The most natural way to produce an $(n-k)$-element subset from a $k$-element subset is to take the complement. So let $S_i$ be the set of $i$-element subsets of $S$, and define $$\begin{aligned} f_k \colon &S_k \to S_{n-k} \\ f_k(X) = &S - X. \end{aligned}$$ It is easy to prove that this is a bijection: indeed, $f_{n-k}$ is the inverse of $f_k$, because $S - (S - X) = X$. So $S_k$ and $S_{n-k}$ have the same number of elements; that is, ${n\choose k} = {n \choose n-k}$. $_\square$

To illustrate, here is the bijection $f_2$ when $n = 5$ and $k = 2:$ $$\begin{aligned} \{1,2\} &\mapsto \{3,4,5\} \\ \{1,3\} &\mapsto \{2,4,5\} \\ \{1,4\} &\mapsto \{2,3,5\} \\ \{1,5\} &\mapsto \{2,3,4\} \\ \{2,3\} &\mapsto \{1,4,5\} \\ \{2,4\} &\mapsto \{1,3,5\} \\ \{2,5\} &\mapsto \{1,3,4\} \\ \{3,4\} &\mapsto \{1,2,5\} \\ \{3,5\} &\mapsto \{1,2,4\} \\ \{4,5\} &\mapsto \{1,2,3\}. \end{aligned}$$ Since this gives a one-to-one correspondence between $2$-element subsets and $3$-element subsets of a $5$-element set, this shows that ${5\choose 2} = {5\choose 3}$.

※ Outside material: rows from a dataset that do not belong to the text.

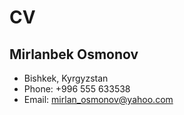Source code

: # CV

## Mirlanbek Osmonov

- Bishkek, Kyrgyzstan
- Phone: +996 555 633538
- Email: mirlan_osmonov@yahoo.com
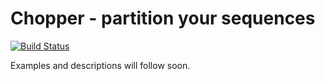 # Chopper - partition your sequences

[![Build Status](https://travis-ci.com/seqan/app-template.svg?branch=master)](https://travis-ci.com/seqan/app-template)

Examples and descriptions will follow soon.

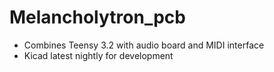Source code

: # Melancholytron_pcb

* Combines Teensy 3.2 with audio board and MIDI interface
* Kicad latest nightly for development
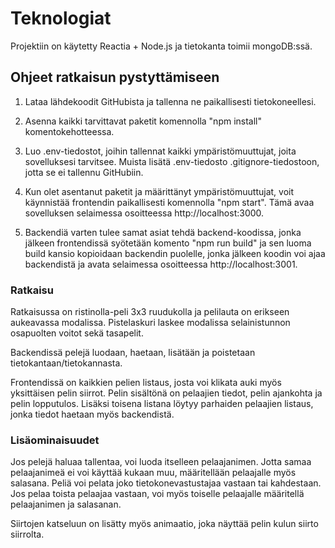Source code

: # Teknologiat

Projektiin on käytetty Reactia + Node.js ja tietokanta toimii mongoDB:ssä. 

## Ohjeet ratkaisun pystyttämiseen

1. Lataa lähdekoodit GitHubista ja tallenna ne paikallisesti tietokoneellesi.

2. Asenna kaikki tarvittavat paketit komennolla "npm install" komentokehotteessa.

3. Luo .env-tiedostot, joihin tallennat kaikki ympäristömuuttujat, joita sovelluksesi tarvitsee. Muista lisätä .env-tiedosto .gitignore-tiedostoon, jotta se ei tallennu GitHubiin.

4. Kun olet asentanut paketit ja määrittänyt ympäristömuuttujat, voit käynnistää frontendin paikallisesti komennolla "npm start". Tämä avaa sovelluksen selaimessa osoitteessa http://localhost:3000.

5. Backendiä varten tulee samat asiat tehdä backend-koodissa, jonka jälkeen frontendissä syötetään komento "npm run build" ja sen luoma build kansio kopioidaan backendin puolelle, jonka jälkeen koodin voi ajaa backendistä ja avata selaimessa osoitteessa http://localhost:3001.

### Ratkaisu

Ratkaisussa on ristinolla-peli 3x3 ruudukolla ja pelilauta on erikseen aukeavassa modalissa. Pistelaskuri laskee modalissa selainistunnon osapuolten voitot sekä tasapelit. 

Backendissä pelejä luodaan, haetaan, lisätään ja poistetaan tietokantaan/tietokannasta. 

Frontendissä on kaikkien pelien listaus, josta voi klikata auki myös yksittäisen pelin siirrot. Pelin sisältönä on pelaajien tiedot, pelin ajankohta ja pelin lopputulos. Lisäksi toisena listana löytyy  parhaiden pelaajien listaus, jonka tiedot haetaan myös backendistä.

### Lisäominaisuudet

Jos pelejä haluaa tallentaa, voi luoda itselleen pelaajanimen. Jotta samaa pelaajanimeä ei voi käyttää kukaan muu, määritellään pelaajalle myös salasana. Peliä voi pelata joko tietokonevastustajaa vastaan tai kahdestaan. Jos pelaa toista pelaajaa vastaan, voi myös toiselle pelaajalle määritellä pelaajanimen ja salasanan. 

Siirtojen katseluun on lisätty myös animaatio, joka näyttää pelin kulun siirto siirrolta.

A key result about the Euler's phi function is $$\sum_{d|n} \phi(d) = n.$$ Here is a proof using bijections:

Let $S = \{ (a,d) : d\big|n, 1\le a \le d, \text{gcd}(a,d) = 1 \}$. Then the number of elements of $S$ is just $\sum_{d|n} \phi(d)$. Now let $T = \{ 1,2,\ldots,n \}$. To complete the proof, we must construct a bijection between $S$ and $T$.

Define $f \colon S \to T$ by $f\big((a,d)\big) = \frac{an}d$. Define $g \colon T \to S$ as follows: $g(b)$ is the ordered pair $\left(\frac{b}{\gcd (b,n)}, \frac{n}{\gcd (b,n)}\right).$ Then it is routine to check that $f$ and $g$ are inverses of each other, so they are bijections. $_\square$

This is an elegant proof, but it may not be obvious to a student who may not immediately understand where the functions $f$ and $g$ came from. The original idea is to consider the fractions $$\frac1{n}, \frac2{n}, \ldots, \frac{n}{n}$$ and reduce them to lowest terms. They will all be of the form $\frac{a}{d}$ for a unique $(a,d) \in S$. The set $T$ is the set of numerators of the unreduced fractions. The functions $f$ and $g$ in the proof are obtained by converting from the reduced fraction back to the unreduced fraction and vice versa, respectively.

Several classical results on partitions have natural proofs involving bijections. A partition of an integer is an expression of the integer as a sum of positive integers called "parts." The order does not matter; two expressions consisting of the same parts written in a different order are considered the same partition.

Show that the number of partitions of $n$ into odd parts is equal to the number of partitions of $n$ into distinct parts. For example, $5+1 = 3+3 = 3+1+1+1 = 1+1+1+1+1+1$ and $6 = 5+1 = 4+2 = 3+2+1$, so there are four of each kind for $n = 6$.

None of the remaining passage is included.